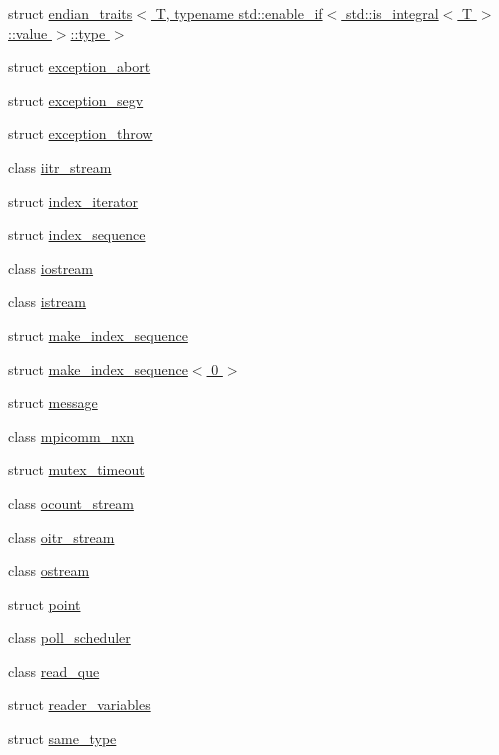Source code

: \begin{DoxyCompactItemize}
\item 
struct \hyperlink{structmui_1_1endian__traits_3_01_t_00_01typename_01std_1_1enable__if_3_01std_1_1is__integral_3_017f2a9fc75456eff64bb43276e6e0ef4}{endian\+\_\+traits$<$ T, typename std\+::enable\+\_\+if$<$ std\+::is\+\_\+integral$<$ T $>$\+::value $>$\+::type $>$}
\item 
struct \hyperlink{structmui_1_1exception__abort}{exception\+\_\+abort}
\item 
struct \hyperlink{structmui_1_1exception__segv}{exception\+\_\+segv}
\item 
struct \hyperlink{structmui_1_1exception__throw}{exception\+\_\+throw}
\item 
class \hyperlink{classmui_1_1iitr__stream}{iitr\+\_\+stream}
\item 
struct \hyperlink{structmui_1_1index__iterator}{index\+\_\+iterator}
\item 
struct \hyperlink{structmui_1_1index__sequence}{index\+\_\+sequence}
\item 
class \hyperlink{classmui_1_1iostream}{iostream}
\item 
class \hyperlink{classmui_1_1istream}{istream}
\item 
struct \hyperlink{structmui_1_1make__index__sequence}{make\+\_\+index\+\_\+sequence}
\item 
struct \hyperlink{structmui_1_1make__index__sequence_3_010_01_4}{make\+\_\+index\+\_\+sequence$<$ 0 $>$}
\item 
struct \hyperlink{structmui_1_1message}{message}
\item 
class \hyperlink{classmui_1_1mpicomm__nxn}{mpicomm\+\_\+nxn}
\item 
struct \hyperlink{structmui_1_1mutex__timeout}{mutex\+\_\+timeout}
\item 
class \hyperlink{classmui_1_1ocount__stream}{ocount\+\_\+stream}
\item 
class \hyperlink{classmui_1_1oitr__stream}{oitr\+\_\+stream}
\item 
class \hyperlink{classmui_1_1ostream}{ostream}
\item 
struct \hyperlink{structmui_1_1point}{point}
\item 
class \hyperlink{classmui_1_1poll__scheduler}{poll\+\_\+scheduler}
\item 
class \hyperlink{classmui_1_1read__que}{read\+\_\+que}
\item 
struct \hyperlink{structmui_1_1reader__variables}{reader\+\_\+variables}
\item 
struct \hyperlink{structmui_1_1same__type}{same\+\_\+type}

\end{DoxyCompactItemize}
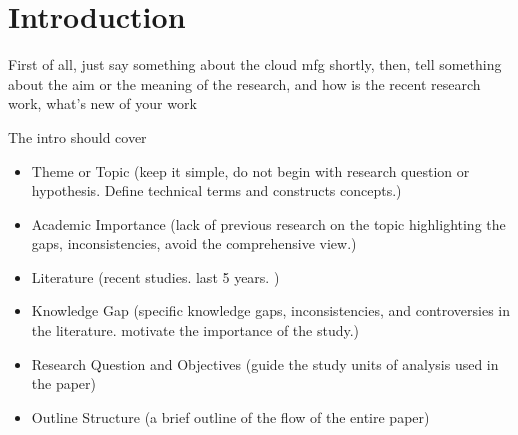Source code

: \section{Introduction}
First of all, just say something about the cloud mfg shortly,
then, tell something about the aim or the meaning of the research,
and how is the recent research work, what's new of your work 


The intro should cover 
\begin{itemize}
	\item Theme or Topic (keep it simple, do not begin with research question or hypothesis. Define technical terms and constructs concepts.)
	\item Academic Importance (lack of previous research on the topic highlighting the gaps, inconsistencies, avoid the comprehensive view.)
	\item Literature (recent studies. last 5 years. )
	\item Knowledge Gap (specific knowledge gaps, inconsistencies, and controversies in the literature. motivate the importance of the study.)
	\item Research Question and Objectives (guide the study units of analysis used in the paper)
	\item Outline Structure (a brief outline of the flow of the entire paper)
\end{itemize}
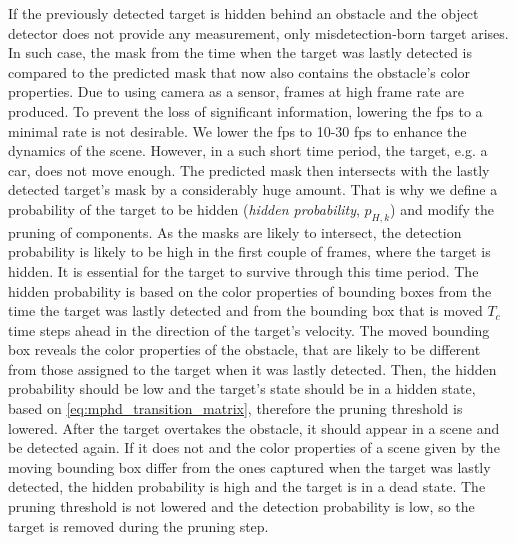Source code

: If the previously detected target is hidden behind an obstacle and the object detector does not provide any
measurement, only misdetection-born target arises. In such case, the mask from the time when the target was lastly
detected is compared to the predicted mask that now also contains the obstacle's color properties. Due to using
camera as
a sensor, frames at high frame rate are produced. To prevent the loss of significant information, lowering the fps to a minimal rate is not desirable. We lower the fps to 10-30 fps to enhance the dynamics of the scene. However, in a such short time
period, the target, e.g. a car, does not move enough. The predicted mask then intersects with the lastly
detected target's mask by a considerably huge amount. That is why we define a probability of the target to be hidden (\textit{hidden probability}, $p_{H,k}$) and modify
the pruning of components. As the masks are likely to intersect, the detection probability is likely to be high in
the first couple of frames, where the target is hidden. It is essential for the target to survive through this time
period. The hidden probability is based on the color properties of bounding boxes from the time the target was lastly
detected
and from the bounding box that is moved $T_c$ time steps ahead in the direction of the target's velocity. The moved
bounding box reveals the color properties of the obstacle, that are likely to be different from those assigned to the
target
when it was lastly detected. Then, the hidden probability should be low and the target's state should be in a hidden
state,
based on \eqref{eq:mphd_transition_matrix}, therefore the pruning threshold is lowered. After the target overtakes the
obstacle,
it should appear in a scene and be detected again. If it does not and the color properties of a scene given by the
moving
bounding box differ from the ones captured when the target was lastly detected, the hidden probability is high and the
target is
in a dead state. The pruning threshold is not lowered and the detection probability is low, so the target is removed
during the pruning step.
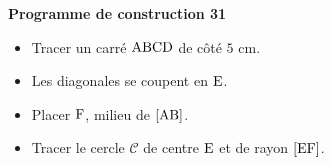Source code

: \documentclass[exercice,a4]{thedocument}%
\begin{document}
%
\noindent\textbf{Programme de construction 31}\par\smallskip\noindent
\begin{itemize}
    \item Tracer un carré $\mathspoint{ABCD}$ de côté $5\text{ cm}$.
    \item Les diagonales se coupent en $\mathspoint{E}$.
    \item Placer $\mathspoint{F}$, milieu de $[\mathspoint{AB}]$.
    \item Tracer le cercle $\mathcal{C}$ de centre $\mathspoint{E}$ et de
    rayon $[\mathspoint{EF}]$.
\end{itemize}
\end{document}
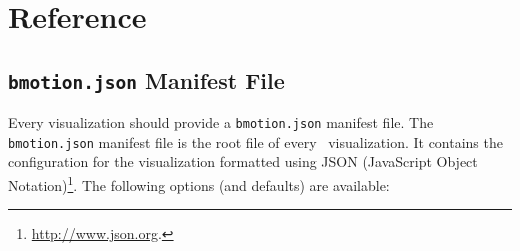 \section{Reference}
\label{reference}

\subsection{\texttt{bmotion.json} Manifest File}
\label{sec:manifest}

Every visualization should provide a \texttt{bmotion.json} manifest file.
The \texttt{bmotion.json} manifest file is the root file of every \bms\ visualization.
It contains the configuration for the visualization formatted using JSON (JavaScript Object Notation)\footnote{\url{http://www.json.org}.}.
The following options (and defaults) are available:

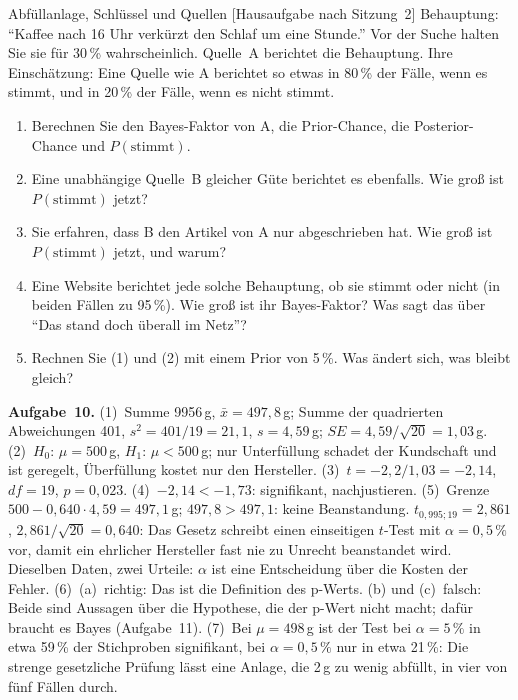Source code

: \begin{uebungsblattc}{Abfüllanlage, Schlüssel und Quellen}
[Hausaufgabe nach Sitzung~2]
Behauptung: \enquote{Kaffee nach 16 Uhr verkürzt den Schlaf um eine
Stunde.} Vor der Suche halten Sie sie für 30\,\% wahrscheinlich.
Quelle~A berichtet die Behauptung. Ihre Einschätzung: Eine Quelle wie A
berichtet so etwas in 80\,\% der Fälle, wenn es stimmt, und in 20\,\% der
Fälle, wenn es nicht stimmt.
\begin{enumerate}
  \item Berechnen Sie den Bayes-Faktor von A, die Prior-Chance, die
    Posterior-Chance und $P(\text{stimmt})$.
  \item Eine unabhängige Quelle~B gleicher Güte berichtet es ebenfalls.
    Wie groß ist $P(\text{stimmt})$ jetzt?
  \item Sie erfahren, dass B den Artikel von A nur abgeschrieben hat. Wie
    groß ist $P(\text{stimmt})$ jetzt, und warum?
  \item Eine Website berichtet jede solche Behauptung, ob sie stimmt oder
    nicht (in beiden Fällen zu 95\,\%). Wie groß ist ihr Bayes-Faktor?
    Was sagt das über \enquote{Das stand doch überall im Netz}?
  \item Rechnen Sie (1) und (2) mit einem Prior von 5\,\%. Was ändert
    sich, was bleibt gleich?
\end{enumerate}

\begin{lehrhinweis}
\textbf{Aufgabe~10.} (1)~Summe 9956\,g, $\bar{x}=497{,}8$\,g; Summe der
quadrierten Abweichungen 401, $s^2=401/19=21{,}1$, $s=4{,}59$\,g;
$\mathit{SE}=4{,}59/\sqrt{20}=1{,}03$\,g. (2)~$H_0$: $\mu=500$\,g,
$H_1$: $\mu<500$\,g; nur Unterfüllung schadet der Kundschaft und ist
geregelt, Überfüllung kostet nur den Hersteller. (3)~$t=-2{,}2/1{,}03=-2{,}14$,
$\mathit{df}=19$, $p=0{,}023$. (4)~$-2{,}14<-1{,}73$: signifikant,
nachjustieren. (5)~Grenze $500-0{,}640\cdot4{,}59=497{,}1$\,g;
$497{,}8>497{,}1$: keine Beanstandung. $t_{0,995;19}=2{,}861$,
$2{,}861/\sqrt{20}=0{,}640$: Das Gesetz schreibt einen einseitigen
$t$-Test mit $\alpha=0{,}5\,\%$ vor, damit ein ehrlicher Hersteller fast
nie zu Unrecht beanstandet wird. Dieselben Daten, zwei Urteile: $\alpha$
ist eine Entscheidung über die Kosten der Fehler. (6)~(a)~richtig: Das
ist die Definition des p-Werts. (b) und (c)~falsch: Beide sind Aussagen
über die Hypothese, die der p-Wert nicht macht; dafür braucht es Bayes
(Aufgabe~11). (7)~Bei $\mu=498$\,g ist der Test bei $\alpha=5\,\%$ in
etwa 59\,\% der Stichproben signifikant, bei $\alpha=0{,}5\,\%$ nur in
etwa 21\,\%: Die strenge gesetzliche Prüfung lässt eine Anlage, die 2\,g
zu wenig abfüllt, in vier von fünf Fällen durch.


\end{lehrhinweis}
\end{uebungsblattc}
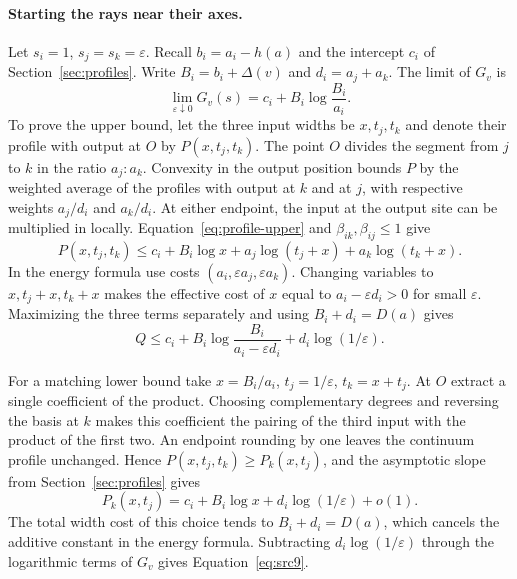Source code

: \paragraph{Starting the rays near their axes.}
Let $s_i=1$, $s_j=s_k=\varepsilon$. Recall $b_i=a_i-h(a)$ and the
intercept $c_i$ of Section~\ref{sec:profiles}. Write
$B_i=b_i+\Delta(v)$ and $d_i=a_j+a_k$. The limit of $G_v$ is
\begin{equation}\label{eq:src9}
           \lim_{\varepsilon\downarrow0}G_v(s)
                =c_i+B_i\log\frac{B_i}{a_i}.
\end{equation}
To prove the upper bound, let the three input widths be $x,t_j,t_k$
and denote their profile with output at $O$ by $P(x,t_j,t_k)$.
The point $O$ divides the segment from $j$ to $k$ in the ratio
$a_j:a_k$. Convexity in the output position bounds $P$ by the
weighted average of the profiles with output at $k$ and at $j$,
with respective weights $a_j/d_i$ and $a_k/d_i$. At either
endpoint, the input at the output site can be multiplied in
locally. Equation~\eqref{eq:profile-upper} and
$\beta_{ik},\beta_{ij}\le1$ give
\[
 P(x,t_j,t_k)\le c_i+B_i\log x
                +a_j\log(t_j+x)+a_k\log(t_k+x).
\]
In the energy formula use costs $(a_i,\varepsilon a_j,\varepsilon a_k)$.
Changing variables to $x,t_j+x,t_k+x$ makes the effective cost of
$x$ equal to $a_i-\varepsilon d_i>0$ for small $\varepsilon$.
Maximizing the three terms separately and using $B_i+d_i=D(a)$
gives
\[
 Q\le c_i+B_i\log\frac{B_i}{a_i-\varepsilon d_i}
                  +d_i\log(1/\varepsilon).
\]

For a matching lower bound take $x=B_i/a_i$, $t_j=1/\varepsilon$,
$t_k=x+t_j$. At $O$ extract a single coefficient of the product.
Choosing complementary degrees and reversing the basis at $k$ makes
this coefficient the pairing of the third input with the product
of the first two. An endpoint rounding by one leaves the continuum
profile unchanged. Hence $P(x,t_j,t_k)\ge P_k(x,t_j)$, and the
asymptotic slope from Section~\ref{sec:profiles} gives
\[
       P_k(x,t_j)=c_i+B_i\log x+d_i\log(1/\varepsilon)+o(1).
\]
The total width cost of this choice tends to $B_i+d_i=D(a)$, which
cancels the additive constant in the energy formula. Subtracting
$d_i\log(1/\varepsilon)$ through the logarithmic terms of $G_v$
gives Equation~\eqref{eq:src9}.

> _ASSIGNMENT_: Only one stretch of the data is wanted: write out exactly the lines from the one holding "in a dead state." through the one holding "Les diagonales se", both included, without the pictures.

> _ANSWER TO THIS EXERCISE_:
in a dead state. The pruning threshold is not lowered and the detection probability is low, so the target is removed
during the pruning step.
Source code

: \documentclass[exercice,a4]{thedocument}%
\begin{document}
%
\noindent\textbf{Programme de construction 31}\par\smallskip\noindent
\begin{itemize}
    \item Tracer un carré $\mathspoint{ABCD}$ de côté $5\text{ cm}$.
    \item Les diagonales se coupent en $\mathspoint{E}$.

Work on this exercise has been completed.